“What I am is all that stands between you and people who are worse.”Really? Really, Joe?
If you’ve been following the deluded exploits of Joe Goldberg, the central psycho in ‘You’, you’ll know that the second season sees him on some kind of redemption tour.
Livin la vida lunatic in the City of Angels after fleeing New York in the wake of multiple murders, Penn Badgley’s Joe now goes by the name Will Bettelheim, who is actually a fake ID guy he has locked up in a storage container.
New season, same Joe. Although, this time around Joe seems to be interrupting his creepy streams of exculpatory internal monologue with some serious self-reflection that posits that maybe, just maybe, he’s a bad guy who needs to lie low and leave women alone.
Ding ding ding!
However, after the murder of his ex-girlfriend and the return of Candace – another ex he buried alive who has sworn to blow up his life – we all know that’s not gonna happen. Enter Love Quinn, chef and over-protective sister to her brother Forty, played by ‘The Haunting of Hill House’s’ Victoria Pedretti.

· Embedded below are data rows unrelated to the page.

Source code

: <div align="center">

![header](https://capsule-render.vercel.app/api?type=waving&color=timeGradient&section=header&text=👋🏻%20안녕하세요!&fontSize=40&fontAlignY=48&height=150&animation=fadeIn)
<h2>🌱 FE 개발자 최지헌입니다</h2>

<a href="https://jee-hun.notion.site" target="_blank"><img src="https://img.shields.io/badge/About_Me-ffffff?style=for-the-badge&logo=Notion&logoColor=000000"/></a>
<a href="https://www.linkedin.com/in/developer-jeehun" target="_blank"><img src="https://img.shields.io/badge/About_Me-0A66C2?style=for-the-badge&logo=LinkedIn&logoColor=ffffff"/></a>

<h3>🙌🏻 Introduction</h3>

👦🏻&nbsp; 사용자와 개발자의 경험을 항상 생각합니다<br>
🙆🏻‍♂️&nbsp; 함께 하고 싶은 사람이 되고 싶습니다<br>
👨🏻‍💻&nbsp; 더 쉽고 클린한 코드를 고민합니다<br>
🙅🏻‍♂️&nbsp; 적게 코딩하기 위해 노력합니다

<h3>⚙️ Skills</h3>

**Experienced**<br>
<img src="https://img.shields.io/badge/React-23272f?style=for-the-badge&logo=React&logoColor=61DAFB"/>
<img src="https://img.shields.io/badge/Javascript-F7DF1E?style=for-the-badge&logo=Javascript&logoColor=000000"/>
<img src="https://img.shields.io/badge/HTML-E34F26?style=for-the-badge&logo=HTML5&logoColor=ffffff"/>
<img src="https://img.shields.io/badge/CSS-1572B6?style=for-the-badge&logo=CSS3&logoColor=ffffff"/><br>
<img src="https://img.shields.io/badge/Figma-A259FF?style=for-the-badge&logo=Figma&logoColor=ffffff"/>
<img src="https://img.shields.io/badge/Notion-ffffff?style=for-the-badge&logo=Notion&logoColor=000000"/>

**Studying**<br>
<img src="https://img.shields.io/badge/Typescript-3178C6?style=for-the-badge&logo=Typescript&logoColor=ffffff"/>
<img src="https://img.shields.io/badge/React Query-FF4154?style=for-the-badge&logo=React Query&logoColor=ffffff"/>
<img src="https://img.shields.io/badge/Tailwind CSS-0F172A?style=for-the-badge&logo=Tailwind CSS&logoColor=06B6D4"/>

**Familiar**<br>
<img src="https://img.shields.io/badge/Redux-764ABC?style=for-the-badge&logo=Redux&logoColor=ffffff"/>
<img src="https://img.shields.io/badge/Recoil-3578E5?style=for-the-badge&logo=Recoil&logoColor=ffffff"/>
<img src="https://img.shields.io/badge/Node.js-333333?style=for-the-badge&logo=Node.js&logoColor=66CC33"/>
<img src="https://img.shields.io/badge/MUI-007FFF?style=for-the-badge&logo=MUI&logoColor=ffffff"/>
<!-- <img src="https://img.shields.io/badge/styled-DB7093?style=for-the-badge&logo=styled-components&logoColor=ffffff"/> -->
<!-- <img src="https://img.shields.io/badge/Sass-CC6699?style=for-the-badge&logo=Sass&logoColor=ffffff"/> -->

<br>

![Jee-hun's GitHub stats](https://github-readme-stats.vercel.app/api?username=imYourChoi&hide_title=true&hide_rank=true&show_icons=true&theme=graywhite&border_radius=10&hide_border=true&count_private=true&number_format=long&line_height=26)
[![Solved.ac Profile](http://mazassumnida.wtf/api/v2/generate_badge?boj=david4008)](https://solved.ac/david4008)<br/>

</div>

Yes, Joe’s new love interest is named Love and her brother is named Forty and as if that’s not cringey enough, the new season of ‘You’ imagines Joe as some kind of #MeToo hero.
Working at Anavrin (Nirvana spelt backwards), a wellness market owned by the Quinns in Los Angeles, when not donning his black cap to do something dodgy, Joe is hot on the heels of a comedian/sexual predator named Henderson who got away with sexually assaulting Joe’s neighbour Delilah and is making moves on her little sister Ellie.

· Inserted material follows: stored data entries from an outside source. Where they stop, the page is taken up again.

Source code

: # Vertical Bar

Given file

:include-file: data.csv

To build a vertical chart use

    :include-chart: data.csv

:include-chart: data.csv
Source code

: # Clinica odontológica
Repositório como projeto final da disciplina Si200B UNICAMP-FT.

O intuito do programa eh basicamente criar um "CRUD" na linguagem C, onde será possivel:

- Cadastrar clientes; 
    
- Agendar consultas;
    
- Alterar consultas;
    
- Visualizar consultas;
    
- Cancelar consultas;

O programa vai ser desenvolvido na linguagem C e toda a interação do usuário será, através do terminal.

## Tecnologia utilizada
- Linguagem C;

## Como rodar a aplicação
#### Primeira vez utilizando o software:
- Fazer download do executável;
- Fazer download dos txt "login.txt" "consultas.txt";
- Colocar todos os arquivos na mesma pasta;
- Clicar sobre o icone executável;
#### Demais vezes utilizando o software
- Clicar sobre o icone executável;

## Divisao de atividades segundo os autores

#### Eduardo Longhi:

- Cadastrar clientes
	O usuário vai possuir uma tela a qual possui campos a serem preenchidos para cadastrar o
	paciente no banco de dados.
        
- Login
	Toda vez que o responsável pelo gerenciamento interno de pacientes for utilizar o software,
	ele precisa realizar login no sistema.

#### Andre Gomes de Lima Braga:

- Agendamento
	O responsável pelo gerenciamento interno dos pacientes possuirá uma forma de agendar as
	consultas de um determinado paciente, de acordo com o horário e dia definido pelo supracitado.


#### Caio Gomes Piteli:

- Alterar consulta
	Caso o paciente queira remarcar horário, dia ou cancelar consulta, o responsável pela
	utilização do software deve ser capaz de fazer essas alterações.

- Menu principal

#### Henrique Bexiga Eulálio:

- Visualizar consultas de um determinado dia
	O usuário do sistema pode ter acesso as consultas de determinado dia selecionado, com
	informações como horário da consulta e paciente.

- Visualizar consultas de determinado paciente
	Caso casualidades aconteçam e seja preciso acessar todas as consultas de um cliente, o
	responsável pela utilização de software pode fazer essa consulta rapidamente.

While Delilah works hard to expose Henderson in the press, Joe takes matters into his own hands and will ultimately be the one to bring the man to book. Problematic is co-opting a women’s activist, dispatching vigilante justice and then locking up that woman to save your own murdering skin.

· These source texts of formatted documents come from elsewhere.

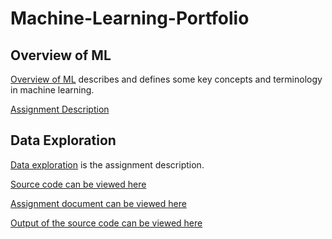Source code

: # Machine-Learning-Portfolio

## Overview of ML

[Overview of ML](https://github.com/d-park7/Machine-Learning-Portfolio/blob/main/Overview_of_ML.pdf) describes and defines some key concepts and terminology in machine learning.

[Assignment Description](https://github.com/d-park7/Machine-Learning-Portfolio/blob/main/Portfolio_Component_0%20_Set_Up(1).pdf)


## Data Exploration

[Data exploration](https://github.com/d-park7/Machine-Learning-Portfolio/blob/main/Portfolio%20Component%201%20-%20Data%20Exploration.pdf) is the assignment description.

[Source code can be viewed here](https://github.com/d-park7/Machine-Learning-Portfolio/blob/main/Source.cpp)

[Assignment document can be viewed here](https://github.com/d-park7/Machine-Learning-Portfolio/blob/main/data_eploration.txt)

[Output of the source code can be viewed here](https://github.com/d-park7/Machine-Learning-Portfolio/blob/main/data_eploration.txt)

Yes, ‘You’ is a work of fiction but the issues it deals with are not which is why watching it is an essay in cognitive dissonance. Positioned as the sympathetic character through his villain origin story, his narration, justifications, good looks and perspective, Joe is who we are supposed to be rooting for even though he does terrible, excessive and violent things primarily to women.
This point of view is unsettling and while Joe’s positioning does attempt to draw us into a psyche that is clearly deranged, there is something missing in the treatment of women that is dishearteningly reflective of the real world but which misses the opportunity to do better in fiction.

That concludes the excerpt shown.